Search Jim Cramer's "Mad Money" trading recommendations using our exclusive "Mad Money" Stock Screener.

NEW YORK ( TheStreet) -- Our markets have gone from being overly complacent to overly worried. Those were Jim Cramer's thoughts to his "Mad Money" TV show viewers Monday.

Cramer said that while investors have lots of worries on their minds, they're probably not worrying about what really matters.

Case in point, the fiscal cliff. Cramer said the markets have swung from unbridled optimism to the sad realization that a deal won't be reached by year's end. Both sides continue to dig in their heels, said Cramer, which means we'll need to fall over the cliff so everyone can then unite on a package of tax cuts by the Super Bowl. In the meantime, be prepared for a 4% to 5% market dip.

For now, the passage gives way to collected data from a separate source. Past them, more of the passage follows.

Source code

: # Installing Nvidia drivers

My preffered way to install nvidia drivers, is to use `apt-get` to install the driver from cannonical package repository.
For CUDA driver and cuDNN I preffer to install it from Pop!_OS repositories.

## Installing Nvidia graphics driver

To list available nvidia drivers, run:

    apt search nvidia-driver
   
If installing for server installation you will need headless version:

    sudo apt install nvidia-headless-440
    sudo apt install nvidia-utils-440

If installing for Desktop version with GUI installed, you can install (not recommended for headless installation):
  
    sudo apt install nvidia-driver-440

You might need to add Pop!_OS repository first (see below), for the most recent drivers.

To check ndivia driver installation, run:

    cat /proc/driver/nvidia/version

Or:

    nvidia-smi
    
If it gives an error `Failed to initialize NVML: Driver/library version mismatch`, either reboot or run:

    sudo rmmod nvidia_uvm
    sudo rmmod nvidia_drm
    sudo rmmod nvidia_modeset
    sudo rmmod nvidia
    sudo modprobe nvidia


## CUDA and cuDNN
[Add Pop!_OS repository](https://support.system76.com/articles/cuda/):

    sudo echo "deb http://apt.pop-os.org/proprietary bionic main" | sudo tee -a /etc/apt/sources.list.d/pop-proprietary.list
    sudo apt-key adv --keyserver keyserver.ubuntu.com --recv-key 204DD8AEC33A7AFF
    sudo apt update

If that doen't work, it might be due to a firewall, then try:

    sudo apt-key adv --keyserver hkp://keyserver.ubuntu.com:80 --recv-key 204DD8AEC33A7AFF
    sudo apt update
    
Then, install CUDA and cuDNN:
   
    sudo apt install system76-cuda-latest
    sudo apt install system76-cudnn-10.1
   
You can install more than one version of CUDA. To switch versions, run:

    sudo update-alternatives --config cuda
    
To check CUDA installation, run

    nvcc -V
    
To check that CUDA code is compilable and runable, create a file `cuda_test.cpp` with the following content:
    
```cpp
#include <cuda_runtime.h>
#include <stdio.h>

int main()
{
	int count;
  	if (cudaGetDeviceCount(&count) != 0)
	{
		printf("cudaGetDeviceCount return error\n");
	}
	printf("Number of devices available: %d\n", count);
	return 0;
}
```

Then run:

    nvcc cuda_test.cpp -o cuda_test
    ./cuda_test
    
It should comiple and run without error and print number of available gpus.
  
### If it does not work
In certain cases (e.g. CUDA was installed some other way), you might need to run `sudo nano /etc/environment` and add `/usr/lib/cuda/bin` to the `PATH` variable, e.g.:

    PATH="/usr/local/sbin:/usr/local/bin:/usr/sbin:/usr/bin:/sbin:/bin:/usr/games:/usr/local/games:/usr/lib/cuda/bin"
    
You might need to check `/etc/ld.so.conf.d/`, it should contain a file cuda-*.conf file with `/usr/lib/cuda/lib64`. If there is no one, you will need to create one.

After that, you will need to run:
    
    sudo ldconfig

Then there are those worried about the Federal Reserve causing rampant inflation. Cramer said that view assumes the Fed's actions will actually work and stimulate growth and, more important, jobs. Let's hope it works, said Cramer, and worry about the consequences later.

Retail is another worry on investors' minds. The effects of Hurricane Sandy, warm weather and the fiscal uncertainty are taking their toll, said Cramer, but that still leaves housing-related stocks and even the banks as good buys on weakness.

Still others are worried about international issues, said Cramer. In reality, Europe's debt markets have been a terrific place to invest this year. Europe is stabilizing, he noted, and China is on the mend, making investments there a good idea.

Finally, there's Apple ( AAPL - Get Report), a stock Cramer owns for his charitable trust, Action Alerts PLUS. He said investors have become addicted to Apple, which caused lots of momentum in the stock followed by panic and profit taking. Cramer said 2013 will be the time to get back into Apple.

What the Heck?

In his "What the Heck?" segment, Cramer turned the spotlight on Gannett ( GCI - Get Report), publisher of USA TODAY, along with 81 other daily publications and over 500 magazines. Despite repeated assertions that print media is a dying industry, shares of Gannett are up 35% so far this year, trading just off their 52-week highs.

Cramer said not only is Gannett not dying a slow death, the company is actually turning itself around and embracing the Internet, which now accounts for 26% of Gannett's revenue. He said the company's recent hires, including Larry Kramer, an experienced executive with knowledge of both online and offline publications, have been spectacular at revitalizing Gannett's content in an industry where content is always king.

Gannett also benefits from local media and television, noted Cramer, something of which the company took full advantage this election season. Television revenue were up 38% year over year.

In addition to its growing businesses, Gannett is also cleaning up its balance sheet and has retired $2 billion in debt thus far. The company is now investing in growth as well as its bountiful 4.4% dividend yield.

Sailing With Brunswick

Investors looking for yet another way to play the rebuilding efforts after Hurricane Sandy need to think of just one word, said Cramer: boats. The latest estimates peg the number of boats lost or damaged from the storm at 65,000 units, totally over $650 million in damages. Nearly 15% of all the boats in New Jersey, for example, were affected.

That means investors need to be thinking about Brunswick ( BC - Get Report), the number one boat maker in the U.S. and a stock that's already up 27% since Cramer last recommended it a year ago on Jan 30.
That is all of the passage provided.